WHAT TO PRODUCE:
Give back the whole listing exactly as shown.

ENTRIES SHOWN:
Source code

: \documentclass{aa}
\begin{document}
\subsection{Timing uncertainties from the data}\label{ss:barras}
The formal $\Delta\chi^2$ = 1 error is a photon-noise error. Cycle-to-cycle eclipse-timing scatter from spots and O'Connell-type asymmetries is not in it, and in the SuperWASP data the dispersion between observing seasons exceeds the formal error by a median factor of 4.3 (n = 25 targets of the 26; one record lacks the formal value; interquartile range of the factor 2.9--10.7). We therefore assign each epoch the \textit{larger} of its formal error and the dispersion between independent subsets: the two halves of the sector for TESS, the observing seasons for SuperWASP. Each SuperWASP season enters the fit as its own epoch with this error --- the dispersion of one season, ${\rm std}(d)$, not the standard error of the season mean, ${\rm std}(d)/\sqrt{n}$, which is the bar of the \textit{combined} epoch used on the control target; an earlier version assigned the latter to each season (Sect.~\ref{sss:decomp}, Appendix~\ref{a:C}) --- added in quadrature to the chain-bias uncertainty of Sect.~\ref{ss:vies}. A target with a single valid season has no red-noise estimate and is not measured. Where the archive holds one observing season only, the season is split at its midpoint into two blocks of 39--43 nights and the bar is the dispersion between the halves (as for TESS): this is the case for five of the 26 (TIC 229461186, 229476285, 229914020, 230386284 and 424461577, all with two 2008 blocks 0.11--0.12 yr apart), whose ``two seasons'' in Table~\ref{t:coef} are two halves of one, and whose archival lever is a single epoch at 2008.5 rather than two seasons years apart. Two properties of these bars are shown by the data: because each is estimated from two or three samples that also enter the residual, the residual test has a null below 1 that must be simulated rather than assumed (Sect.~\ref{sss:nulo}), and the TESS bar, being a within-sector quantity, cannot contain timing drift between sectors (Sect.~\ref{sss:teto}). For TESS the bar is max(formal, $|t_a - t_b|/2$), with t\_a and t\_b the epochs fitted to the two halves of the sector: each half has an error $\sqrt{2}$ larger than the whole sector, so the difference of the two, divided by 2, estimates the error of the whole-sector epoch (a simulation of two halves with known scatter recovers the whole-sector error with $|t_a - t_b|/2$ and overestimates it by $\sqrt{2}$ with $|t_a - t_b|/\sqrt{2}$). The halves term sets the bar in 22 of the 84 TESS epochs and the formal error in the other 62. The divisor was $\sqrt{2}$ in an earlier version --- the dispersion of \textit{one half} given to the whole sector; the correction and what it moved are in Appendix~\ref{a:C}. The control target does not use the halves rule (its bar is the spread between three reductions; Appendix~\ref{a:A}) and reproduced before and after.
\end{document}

ANSWER SECTION:
Source code

: \documentclass{aa}
\begin{document}
\subsection{Timing uncertainties from the data}\label{ss:barras}
The formal $\Delta\chi^2$ = 1 error is a photon-noise error. Cycle-to-cycle eclipse-timing scatter from spots and O'Connell-type asymmetries is not in it, and in the SuperWASP data the dispersion between observing seasons exceeds the formal error by a median factor of 4.3 (n = 25 targets of the 26; one record lacks the formal value; interquartile range of the factor 2.9--10.7). We therefore assign each epoch the \textit{larger} of its formal error and the dispersion between independent subsets: the two halves of the sector for TESS, the observing seasons for SuperWASP. Each SuperWASP season enters the fit as its own epoch with this error --- the dispersion of one season, ${\rm std}(d)$, not the standard error of the season mean, ${\rm std}(d)/\sqrt{n}$, which is the bar of the \textit{combined} epoch used on the control target; an earlier version assigned the latter to each season (Sect.~\ref{sss:decomp}, Appendix~\ref{a:C}) --- added in quadrature to the chain-bias uncertainty of Sect.~\ref{ss:vies}. A target with a single valid season has no red-noise estimate and is not measured. Where the archive holds one observing season only, the season is split at its midpoint into two blocks of 39--43 nights and the bar is the dispersion between the halves (as for TESS): this is the case for five of the 26 (TIC 229461186, 229476285, 229914020, 230386284 and 424461577, all with two 2008 blocks 0.11--0.12 yr apart), whose ``two seasons'' in Table~\ref{t:coef} are two halves of one, and whose archival lever is a single epoch at 2008.5 rather than two seasons years apart. Two properties of these bars are shown by the data: because each is estimated from two or three samples that also enter the residual, the residual test has a null below 1 that must be simulated rather than assumed (Sect.~\ref{sss:nulo}), and the TESS bar, being a within-sector quantity, cannot contain timing drift between sectors (Sect.~\ref{sss:teto}). For TESS the bar is max(formal, $|t_a - t_b|/2$), with t\_a and t\_b the epochs fitted to the two halves of the sector: each half has an error $\sqrt{2}$ larger than the whole sector, so the difference of the two, divided by 2, estimates the error of the whole-sector epoch (a simulation of two halves with known scatter recovers the whole-sector error with $|t_a - t_b|/2$ and overestimates it by $\sqrt{2}$ with $|t_a - t_b|/\sqrt{2}$). The halves term sets the bar in 22 of the 84 TESS epochs and the formal error in the other 62. The divisor was $\sqrt{2}$ in an earlier version --- the dispersion of \textit{one half} given to the whole sector; the correction and what it moved are in Appendix~\ref{a:C}. The control target does not use the halves rule (its bar is the spread between three reductions; Appendix~\ref{a:A}) and reproduced before and after.
\end{document}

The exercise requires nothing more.